◆ **PROMPT**
Exact wording is required for every entry; transcribe all of them and leave the images out.
**** MATERIAL FOR THIS EXERCISE
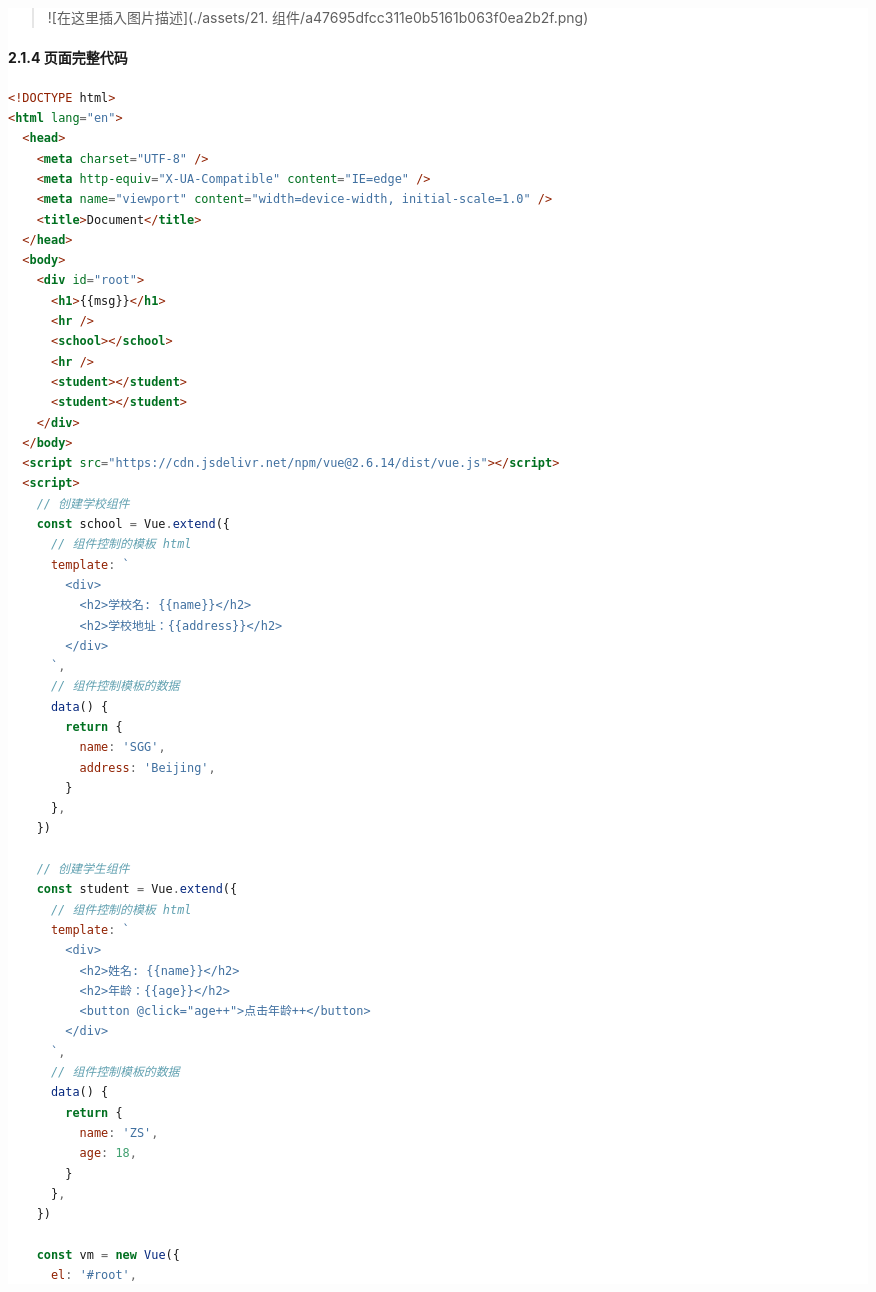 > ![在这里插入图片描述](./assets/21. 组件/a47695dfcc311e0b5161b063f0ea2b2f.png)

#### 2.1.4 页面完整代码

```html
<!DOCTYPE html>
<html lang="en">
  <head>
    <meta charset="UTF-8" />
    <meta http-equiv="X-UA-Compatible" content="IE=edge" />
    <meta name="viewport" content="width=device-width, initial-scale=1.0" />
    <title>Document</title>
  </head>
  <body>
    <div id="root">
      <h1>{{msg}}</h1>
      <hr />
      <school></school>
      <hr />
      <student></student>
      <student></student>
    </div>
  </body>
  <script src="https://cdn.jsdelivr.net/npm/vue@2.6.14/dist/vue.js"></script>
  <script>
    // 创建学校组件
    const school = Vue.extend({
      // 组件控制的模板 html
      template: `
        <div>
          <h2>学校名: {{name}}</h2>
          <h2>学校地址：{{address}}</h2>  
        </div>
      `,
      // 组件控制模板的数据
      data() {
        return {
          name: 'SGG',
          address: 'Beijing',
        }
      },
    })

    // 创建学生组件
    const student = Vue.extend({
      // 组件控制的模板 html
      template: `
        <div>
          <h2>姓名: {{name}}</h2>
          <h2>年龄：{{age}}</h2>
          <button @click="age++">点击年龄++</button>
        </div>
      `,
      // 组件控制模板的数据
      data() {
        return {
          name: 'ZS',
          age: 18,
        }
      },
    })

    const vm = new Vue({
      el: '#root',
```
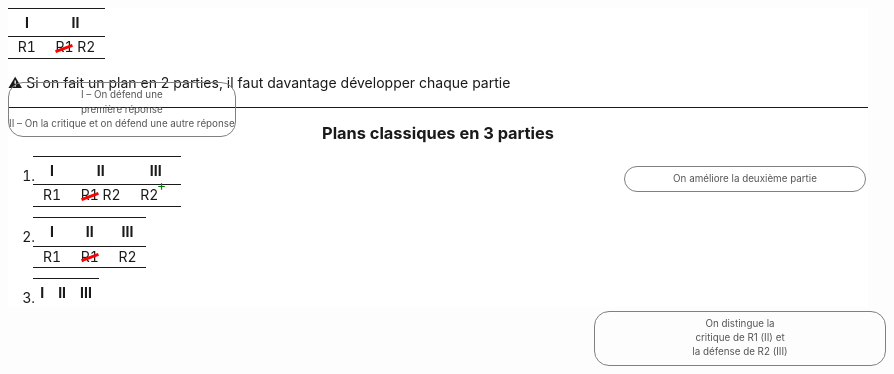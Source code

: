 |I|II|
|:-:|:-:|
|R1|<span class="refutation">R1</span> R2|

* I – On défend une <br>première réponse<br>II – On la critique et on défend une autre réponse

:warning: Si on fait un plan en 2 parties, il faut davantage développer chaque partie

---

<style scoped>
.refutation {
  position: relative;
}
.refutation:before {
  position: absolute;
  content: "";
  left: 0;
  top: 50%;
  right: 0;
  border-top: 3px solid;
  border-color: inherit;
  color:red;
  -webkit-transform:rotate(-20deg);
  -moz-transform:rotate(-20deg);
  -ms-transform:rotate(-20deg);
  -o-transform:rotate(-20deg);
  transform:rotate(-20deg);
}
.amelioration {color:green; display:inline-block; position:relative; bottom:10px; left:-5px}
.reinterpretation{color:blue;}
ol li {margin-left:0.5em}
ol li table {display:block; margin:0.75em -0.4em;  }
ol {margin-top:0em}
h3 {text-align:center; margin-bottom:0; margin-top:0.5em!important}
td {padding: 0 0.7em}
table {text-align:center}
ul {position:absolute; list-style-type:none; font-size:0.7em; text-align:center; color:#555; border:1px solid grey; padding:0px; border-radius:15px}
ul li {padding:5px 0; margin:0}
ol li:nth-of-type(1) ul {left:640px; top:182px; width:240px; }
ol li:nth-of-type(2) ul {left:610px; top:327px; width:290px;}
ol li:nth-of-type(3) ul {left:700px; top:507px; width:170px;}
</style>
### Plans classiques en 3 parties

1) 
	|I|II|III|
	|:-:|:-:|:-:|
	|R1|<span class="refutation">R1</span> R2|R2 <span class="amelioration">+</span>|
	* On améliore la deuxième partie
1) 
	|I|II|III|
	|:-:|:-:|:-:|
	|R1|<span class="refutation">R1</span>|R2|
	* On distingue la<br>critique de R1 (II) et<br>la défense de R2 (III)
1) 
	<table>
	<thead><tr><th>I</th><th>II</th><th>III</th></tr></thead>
********
◆ **EXERCISE ANSWER**
 > ![在这里插入图片描述](./assets/21. 组件/a47695dfcc311e0b5161b063f0ea2b2f.png)

#### 2.1.4 页面完整代码

```html
<!DOCTYPE html>
<html lang="en">
  <head>
    <meta charset="UTF-8" />
    <meta http-equiv="X-UA-Compatible" content="IE=edge" />
    <meta name="viewport" content="width=device-width, initial-scale=1.0" />
    <title>Document</title>
  </head>
  <body>
    <div id="root">
      <h1>{{msg}}</h1>
      <hr />
      <school></school>
      <hr />
      <student></student>
      <student></student>
    </div>
  </body>
  <script src="https://cdn.jsdelivr.net/npm/vue@2.6.14/dist/vue.js"></script>
  <script>
    // 创建学校组件
    const school = Vue.extend({
      // 组件控制的模板 html
      template: `
        <div>
          <h2>学校名: {{name}}</h2>
          <h2>学校地址：{{address}}</h2>  
        </div>
      `,
      // 组件控制模板的数据
      data() {
        return {
          name: 'SGG',
          address: 'Beijing',
        }
      },
    })

    // 创建学生组件
    const student = Vue.extend({
      // 组件控制的模板 html
      template: `
        <div>
          <h2>姓名: {{name}}</h2>
          <h2>年龄：{{age}}</h2>
          <button @click="age++">点击年龄++</button>
        </div>
      `,
      // 组件控制模板的数据
      data() {
        return {
          name: 'ZS',
          age: 18,
        }
      },
    })

    const vm = new Vue({
      el: '#root',
```
Source code

: |I|II|
|:-:|:-:|
|R1|<span class="refutation">R1</span> R2|

* I – On défend une <br>première réponse<br>II – On la critique et on défend une autre réponse

:warning: Si on fait un plan en 2 parties, il faut davantage développer chaque partie

---

<style scoped>
.refutation {
  position: relative;
}
.refutation:before {
  position: absolute;
  content: "";
  left: 0;
  top: 50%;
  right: 0;
  border-top: 3px solid;
  border-color: inherit;
  color:red;
  -webkit-transform:rotate(-20deg);
  -moz-transform:rotate(-20deg);
  -ms-transform:rotate(-20deg);
  -o-transform:rotate(-20deg);
  transform:rotate(-20deg);
}
.amelioration {color:green; display:inline-block; position:relative; bottom:10px; left:-5px}
.reinterpretation{color:blue;}
ol li {margin-left:0.5em}
ol li table {display:block; margin:0.75em -0.4em;  }
ol {margin-top:0em}
h3 {text-align:center; margin-bottom:0; margin-top:0.5em!important}
td {padding: 0 0.7em}
table {text-align:center}
ul {position:absolute; list-style-type:none; font-size:0.7em; text-align:center; color:#555; border:1px solid grey; padding:0px; border-radius:15px}
ul li {padding:5px 0; margin:0}
ol li:nth-of-type(1) ul {left:640px; top:182px; width:240px; }
ol li:nth-of-type(2) ul {left:610px; top:327px; width:290px;}
ol li:nth-of-type(3) ul {left:700px; top:507px; width:170px;}
</style>
### Plans classiques en 3 parties

1) 
	|I|II|III|
	|:-:|:-:|:-:|
	|R1|<span class="refutation">R1</span> R2|R2 <span class="amelioration">+</span>|
	* On améliore la deuxième partie
1) 
	|I|II|III|
	|:-:|:-:|:-:|
	|R1|<span class="refutation">R1</span>|R2|
	* On distingue la<br>critique de R1 (II) et<br>la défense de R2 (III)
1) 
	<table>
	<thead><tr><th>I</th><th>II</th><th>III</th></tr></thead>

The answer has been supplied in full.